- _Work to complete_: Please repeat exactly the lines below from the line with "4. 使用zlUploader来初始化你的上传板块" to the line with "First step is to clone both the projects.", including both, and leave out every picture.

+ + + + + + +

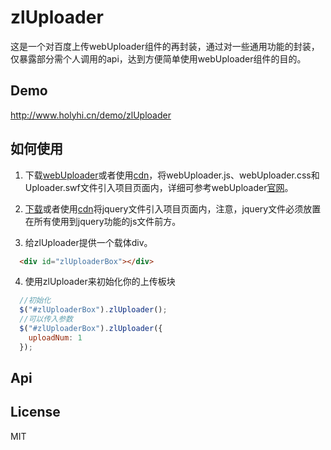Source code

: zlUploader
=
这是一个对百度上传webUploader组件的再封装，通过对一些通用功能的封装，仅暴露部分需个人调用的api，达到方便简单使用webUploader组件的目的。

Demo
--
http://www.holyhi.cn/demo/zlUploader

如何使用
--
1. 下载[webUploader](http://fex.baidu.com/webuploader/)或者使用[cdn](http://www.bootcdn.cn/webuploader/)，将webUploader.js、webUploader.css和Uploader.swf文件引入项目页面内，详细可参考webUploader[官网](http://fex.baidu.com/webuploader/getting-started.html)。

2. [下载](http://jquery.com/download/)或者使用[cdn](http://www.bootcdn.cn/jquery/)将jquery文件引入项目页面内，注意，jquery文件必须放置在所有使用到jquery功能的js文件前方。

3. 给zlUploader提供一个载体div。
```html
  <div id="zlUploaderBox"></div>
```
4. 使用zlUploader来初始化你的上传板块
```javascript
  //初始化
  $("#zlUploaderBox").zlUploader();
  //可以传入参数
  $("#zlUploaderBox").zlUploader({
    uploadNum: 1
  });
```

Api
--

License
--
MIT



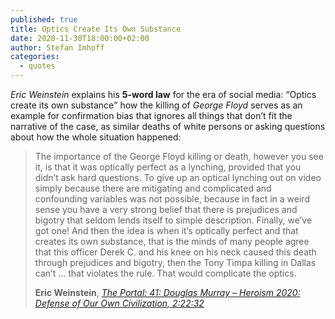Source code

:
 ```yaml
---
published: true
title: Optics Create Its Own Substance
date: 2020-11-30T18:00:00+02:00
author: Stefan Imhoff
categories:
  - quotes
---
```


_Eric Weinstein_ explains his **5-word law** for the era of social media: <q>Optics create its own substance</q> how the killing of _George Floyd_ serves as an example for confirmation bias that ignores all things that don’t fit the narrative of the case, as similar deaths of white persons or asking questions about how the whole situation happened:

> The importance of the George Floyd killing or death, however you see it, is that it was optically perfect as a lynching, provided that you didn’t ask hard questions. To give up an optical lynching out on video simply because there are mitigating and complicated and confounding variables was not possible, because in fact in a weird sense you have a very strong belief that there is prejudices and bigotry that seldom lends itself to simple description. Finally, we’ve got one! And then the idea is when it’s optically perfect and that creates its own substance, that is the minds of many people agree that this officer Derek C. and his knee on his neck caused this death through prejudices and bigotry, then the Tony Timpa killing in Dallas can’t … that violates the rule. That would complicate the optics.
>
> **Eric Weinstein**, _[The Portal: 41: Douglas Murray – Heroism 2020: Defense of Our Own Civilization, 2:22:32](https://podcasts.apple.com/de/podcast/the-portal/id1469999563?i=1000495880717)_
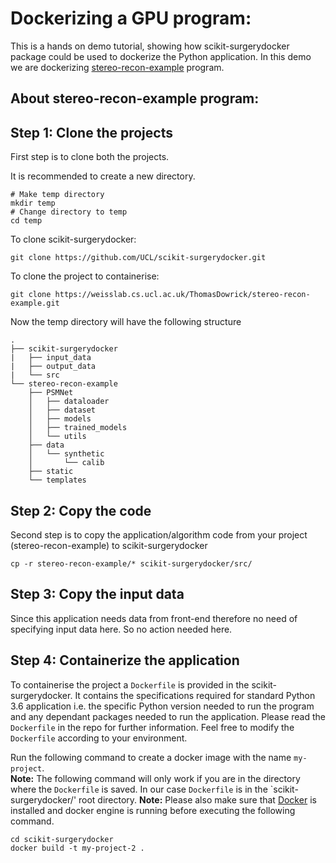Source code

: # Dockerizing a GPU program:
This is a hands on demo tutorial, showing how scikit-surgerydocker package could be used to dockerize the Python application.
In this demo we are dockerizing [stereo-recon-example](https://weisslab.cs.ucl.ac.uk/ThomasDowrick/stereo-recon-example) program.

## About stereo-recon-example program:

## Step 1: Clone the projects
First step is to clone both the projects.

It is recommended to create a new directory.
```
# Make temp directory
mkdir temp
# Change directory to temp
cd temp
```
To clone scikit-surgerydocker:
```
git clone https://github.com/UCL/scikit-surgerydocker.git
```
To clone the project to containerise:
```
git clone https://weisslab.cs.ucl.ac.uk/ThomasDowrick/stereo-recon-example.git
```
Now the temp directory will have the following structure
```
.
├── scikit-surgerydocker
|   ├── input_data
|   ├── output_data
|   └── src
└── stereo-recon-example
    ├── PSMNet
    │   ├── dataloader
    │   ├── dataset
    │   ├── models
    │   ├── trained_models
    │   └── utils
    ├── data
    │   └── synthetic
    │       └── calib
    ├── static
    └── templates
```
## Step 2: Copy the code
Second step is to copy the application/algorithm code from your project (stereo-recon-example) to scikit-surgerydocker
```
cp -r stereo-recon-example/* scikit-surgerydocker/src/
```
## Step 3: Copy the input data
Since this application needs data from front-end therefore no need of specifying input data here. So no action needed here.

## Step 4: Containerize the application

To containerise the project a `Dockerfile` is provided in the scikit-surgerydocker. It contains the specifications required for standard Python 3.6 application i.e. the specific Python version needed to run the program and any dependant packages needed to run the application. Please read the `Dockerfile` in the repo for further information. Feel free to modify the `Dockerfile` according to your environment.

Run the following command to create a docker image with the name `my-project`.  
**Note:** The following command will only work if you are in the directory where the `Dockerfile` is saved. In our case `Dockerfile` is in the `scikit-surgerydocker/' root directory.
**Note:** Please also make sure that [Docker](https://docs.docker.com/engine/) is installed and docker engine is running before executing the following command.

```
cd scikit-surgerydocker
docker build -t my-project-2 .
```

+ + + + + + +

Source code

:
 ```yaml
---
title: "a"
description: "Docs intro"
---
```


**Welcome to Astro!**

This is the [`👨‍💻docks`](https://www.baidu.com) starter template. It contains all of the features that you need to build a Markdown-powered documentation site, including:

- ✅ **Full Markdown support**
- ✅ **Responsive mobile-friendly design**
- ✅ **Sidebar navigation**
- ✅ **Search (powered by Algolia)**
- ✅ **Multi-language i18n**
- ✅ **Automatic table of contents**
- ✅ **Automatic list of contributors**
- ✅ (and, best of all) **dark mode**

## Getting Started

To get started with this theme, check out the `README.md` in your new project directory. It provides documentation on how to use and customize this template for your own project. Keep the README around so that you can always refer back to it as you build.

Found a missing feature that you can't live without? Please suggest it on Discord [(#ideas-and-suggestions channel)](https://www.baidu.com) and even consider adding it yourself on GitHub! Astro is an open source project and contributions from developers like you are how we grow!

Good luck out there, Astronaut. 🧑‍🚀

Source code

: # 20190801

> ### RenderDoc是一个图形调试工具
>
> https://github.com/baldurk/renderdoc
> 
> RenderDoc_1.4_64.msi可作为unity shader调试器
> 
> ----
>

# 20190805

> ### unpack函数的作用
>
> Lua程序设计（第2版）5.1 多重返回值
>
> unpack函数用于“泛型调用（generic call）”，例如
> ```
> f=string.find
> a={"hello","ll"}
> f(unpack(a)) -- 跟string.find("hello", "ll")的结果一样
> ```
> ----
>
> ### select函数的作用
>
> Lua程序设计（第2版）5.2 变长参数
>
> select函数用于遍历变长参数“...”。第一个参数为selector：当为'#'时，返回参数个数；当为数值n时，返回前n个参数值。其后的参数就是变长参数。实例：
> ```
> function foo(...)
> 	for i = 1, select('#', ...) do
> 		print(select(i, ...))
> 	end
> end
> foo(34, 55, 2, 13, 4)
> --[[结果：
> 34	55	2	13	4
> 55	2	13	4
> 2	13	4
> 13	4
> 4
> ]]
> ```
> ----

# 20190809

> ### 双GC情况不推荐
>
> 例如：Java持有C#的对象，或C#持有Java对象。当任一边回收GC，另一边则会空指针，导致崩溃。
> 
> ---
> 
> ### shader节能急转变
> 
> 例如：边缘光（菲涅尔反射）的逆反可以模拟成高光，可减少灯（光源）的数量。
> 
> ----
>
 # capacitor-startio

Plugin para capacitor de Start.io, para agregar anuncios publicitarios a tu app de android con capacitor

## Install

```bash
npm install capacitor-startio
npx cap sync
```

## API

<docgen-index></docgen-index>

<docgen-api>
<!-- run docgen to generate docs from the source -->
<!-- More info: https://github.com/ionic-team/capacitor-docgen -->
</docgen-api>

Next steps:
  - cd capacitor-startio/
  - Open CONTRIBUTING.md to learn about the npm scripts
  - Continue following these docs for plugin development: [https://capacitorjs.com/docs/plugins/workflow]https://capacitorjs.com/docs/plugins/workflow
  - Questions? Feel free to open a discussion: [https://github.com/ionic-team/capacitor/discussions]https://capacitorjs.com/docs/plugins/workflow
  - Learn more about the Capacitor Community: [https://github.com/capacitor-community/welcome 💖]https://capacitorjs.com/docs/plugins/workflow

+ + + + + + +

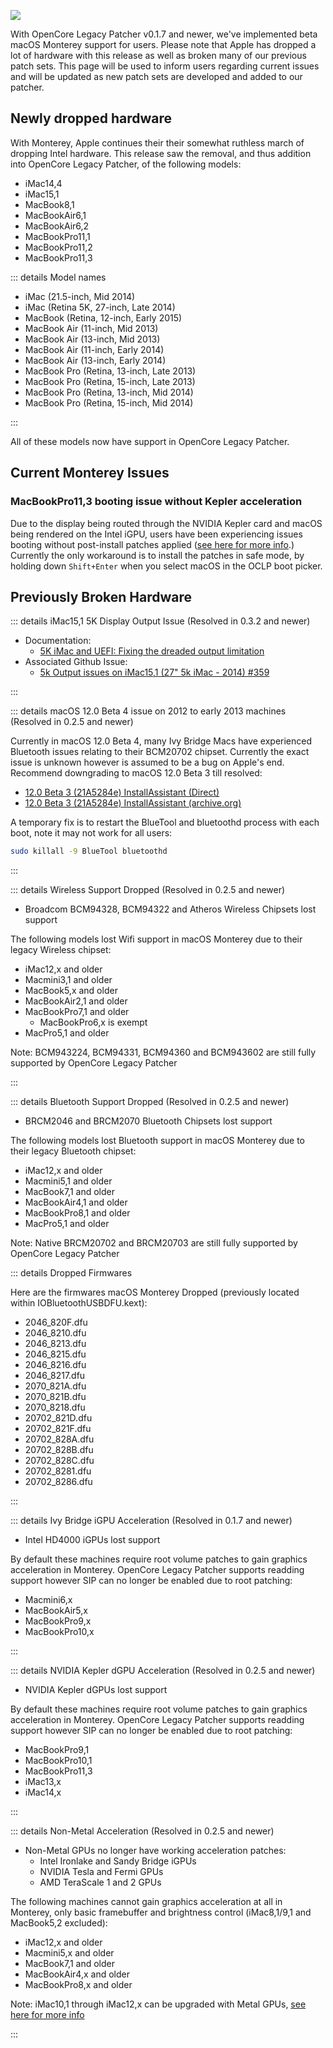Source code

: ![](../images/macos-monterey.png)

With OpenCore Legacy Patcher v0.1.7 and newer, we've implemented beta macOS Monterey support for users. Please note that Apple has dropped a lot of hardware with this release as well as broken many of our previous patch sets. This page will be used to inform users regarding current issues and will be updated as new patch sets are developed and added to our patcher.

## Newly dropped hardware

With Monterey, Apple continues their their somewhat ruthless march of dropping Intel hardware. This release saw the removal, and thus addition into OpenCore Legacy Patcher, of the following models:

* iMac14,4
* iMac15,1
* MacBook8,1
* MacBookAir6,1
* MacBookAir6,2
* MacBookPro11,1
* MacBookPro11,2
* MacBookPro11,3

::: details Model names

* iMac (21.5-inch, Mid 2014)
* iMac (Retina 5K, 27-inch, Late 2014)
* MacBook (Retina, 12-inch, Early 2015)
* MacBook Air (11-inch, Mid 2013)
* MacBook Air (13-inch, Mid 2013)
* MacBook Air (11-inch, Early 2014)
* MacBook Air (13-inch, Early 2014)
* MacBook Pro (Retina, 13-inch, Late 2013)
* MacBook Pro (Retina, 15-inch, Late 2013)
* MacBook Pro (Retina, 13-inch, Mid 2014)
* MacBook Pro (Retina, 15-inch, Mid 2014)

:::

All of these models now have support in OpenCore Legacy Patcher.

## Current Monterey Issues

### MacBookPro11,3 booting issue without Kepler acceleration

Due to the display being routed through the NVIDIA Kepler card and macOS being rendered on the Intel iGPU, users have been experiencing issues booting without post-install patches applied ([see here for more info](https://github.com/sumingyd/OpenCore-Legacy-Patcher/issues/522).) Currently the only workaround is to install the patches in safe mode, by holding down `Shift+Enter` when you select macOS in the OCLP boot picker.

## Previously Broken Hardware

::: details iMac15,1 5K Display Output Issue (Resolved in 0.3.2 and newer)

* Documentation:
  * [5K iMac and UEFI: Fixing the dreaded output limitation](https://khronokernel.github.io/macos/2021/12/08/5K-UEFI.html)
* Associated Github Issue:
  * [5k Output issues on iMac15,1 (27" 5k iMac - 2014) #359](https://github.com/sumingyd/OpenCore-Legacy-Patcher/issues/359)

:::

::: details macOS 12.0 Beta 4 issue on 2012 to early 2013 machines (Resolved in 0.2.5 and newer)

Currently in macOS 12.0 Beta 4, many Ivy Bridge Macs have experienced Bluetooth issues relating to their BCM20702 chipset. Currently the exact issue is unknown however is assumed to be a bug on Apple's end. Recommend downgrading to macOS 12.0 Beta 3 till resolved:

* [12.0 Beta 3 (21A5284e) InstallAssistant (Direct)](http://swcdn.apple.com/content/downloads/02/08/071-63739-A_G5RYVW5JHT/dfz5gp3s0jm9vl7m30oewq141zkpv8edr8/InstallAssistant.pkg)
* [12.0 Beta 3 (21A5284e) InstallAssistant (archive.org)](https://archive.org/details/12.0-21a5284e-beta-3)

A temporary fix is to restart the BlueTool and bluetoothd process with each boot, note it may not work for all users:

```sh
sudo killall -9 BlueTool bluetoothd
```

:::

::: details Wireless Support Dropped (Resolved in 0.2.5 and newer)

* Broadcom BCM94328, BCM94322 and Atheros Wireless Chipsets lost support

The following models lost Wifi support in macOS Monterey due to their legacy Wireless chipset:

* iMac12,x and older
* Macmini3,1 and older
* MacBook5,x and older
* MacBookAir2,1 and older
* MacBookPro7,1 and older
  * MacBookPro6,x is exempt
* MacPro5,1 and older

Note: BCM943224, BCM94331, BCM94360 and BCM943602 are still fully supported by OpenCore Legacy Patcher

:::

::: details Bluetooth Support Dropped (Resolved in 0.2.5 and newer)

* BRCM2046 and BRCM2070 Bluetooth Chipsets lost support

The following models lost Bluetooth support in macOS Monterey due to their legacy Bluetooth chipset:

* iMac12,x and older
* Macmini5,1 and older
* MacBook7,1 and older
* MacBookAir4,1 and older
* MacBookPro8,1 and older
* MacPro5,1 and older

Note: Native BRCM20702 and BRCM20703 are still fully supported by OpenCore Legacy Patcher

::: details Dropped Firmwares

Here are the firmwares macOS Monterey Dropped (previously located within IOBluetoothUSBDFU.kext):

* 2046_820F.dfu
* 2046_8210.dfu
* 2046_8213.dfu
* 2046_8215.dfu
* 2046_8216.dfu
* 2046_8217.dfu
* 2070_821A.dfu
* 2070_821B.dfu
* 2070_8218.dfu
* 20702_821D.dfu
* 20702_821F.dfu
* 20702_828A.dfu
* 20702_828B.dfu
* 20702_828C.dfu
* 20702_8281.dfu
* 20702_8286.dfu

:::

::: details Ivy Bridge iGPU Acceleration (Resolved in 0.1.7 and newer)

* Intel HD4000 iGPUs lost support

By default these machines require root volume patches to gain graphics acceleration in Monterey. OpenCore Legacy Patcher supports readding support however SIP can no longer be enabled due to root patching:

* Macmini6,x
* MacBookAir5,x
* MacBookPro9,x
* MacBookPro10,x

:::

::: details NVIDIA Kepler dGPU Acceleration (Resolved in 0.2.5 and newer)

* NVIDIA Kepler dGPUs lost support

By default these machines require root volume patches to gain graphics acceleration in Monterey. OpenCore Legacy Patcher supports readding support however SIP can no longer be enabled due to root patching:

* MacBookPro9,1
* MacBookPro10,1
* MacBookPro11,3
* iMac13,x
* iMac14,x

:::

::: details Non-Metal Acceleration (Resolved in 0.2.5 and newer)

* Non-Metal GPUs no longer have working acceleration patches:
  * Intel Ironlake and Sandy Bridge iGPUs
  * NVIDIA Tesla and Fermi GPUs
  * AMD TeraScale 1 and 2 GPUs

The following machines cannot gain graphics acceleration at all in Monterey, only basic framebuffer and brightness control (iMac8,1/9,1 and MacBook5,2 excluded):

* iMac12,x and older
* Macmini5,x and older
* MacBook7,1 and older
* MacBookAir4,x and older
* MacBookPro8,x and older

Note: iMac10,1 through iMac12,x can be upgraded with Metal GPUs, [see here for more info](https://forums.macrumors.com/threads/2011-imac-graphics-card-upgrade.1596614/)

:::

+ + + + + + +

- _Written answer_:
4. 使用zlUploader来初始化你的上传板块
```javascript
  //初始化
  $("#zlUploaderBox").zlUploader();
  //可以传入参数
  $("#zlUploaderBox").zlUploader({
    uploadNum: 1
  });
```

Api
--

License
--
MIT



Source code

:
 ```yaml
---
published: true
title: Optics Create Its Own Substance
date: 2020-11-30T18:00:00+02:00
author: Stefan Imhoff
categories:
  - quotes
---
```


_Eric Weinstein_ explains his **5-word law** for the era of social media: <q>Optics create its own substance</q> how the killing of _George Floyd_ serves as an example for confirmation bias that ignores all things that don’t fit the narrative of the case, as similar deaths of white persons or asking questions about how the whole situation happened:

> The importance of the George Floyd killing or death, however you see it, is that it was optically perfect as a lynching, provided that you didn’t ask hard questions. To give up an optical lynching out on video simply because there are mitigating and complicated and confounding variables was not possible, because in fact in a weird sense you have a very strong belief that there is prejudices and bigotry that seldom lends itself to simple description. Finally, we’ve got one! And then the idea is when it’s optically perfect and that creates its own substance, that is the minds of many people agree that this officer Derek C. and his knee on his neck caused this death through prejudices and bigotry, then the Tony Timpa killing in Dallas can’t … that violates the rule. That would complicate the optics.
>
> **Eric Weinstein**, _[The Portal: 41: Douglas Murray – Heroism 2020: Defense of Our Own Civilization, 2:22:32](https://podcasts.apple.com/de/podcast/the-portal/id1469999563?i=1000495880717)_
Source code

: # Dockerizing a GPU program:
This is a hands on demo tutorial, showing how scikit-surgerydocker package could be used to dockerize the Python application.
In this demo we are dockerizing [stereo-recon-example](https://weisslab.cs.ucl.ac.uk/ThomasDowrick/stereo-recon-example) program.

## About stereo-recon-example program:

## Step 1: Clone the projects
First step is to clone both the projects.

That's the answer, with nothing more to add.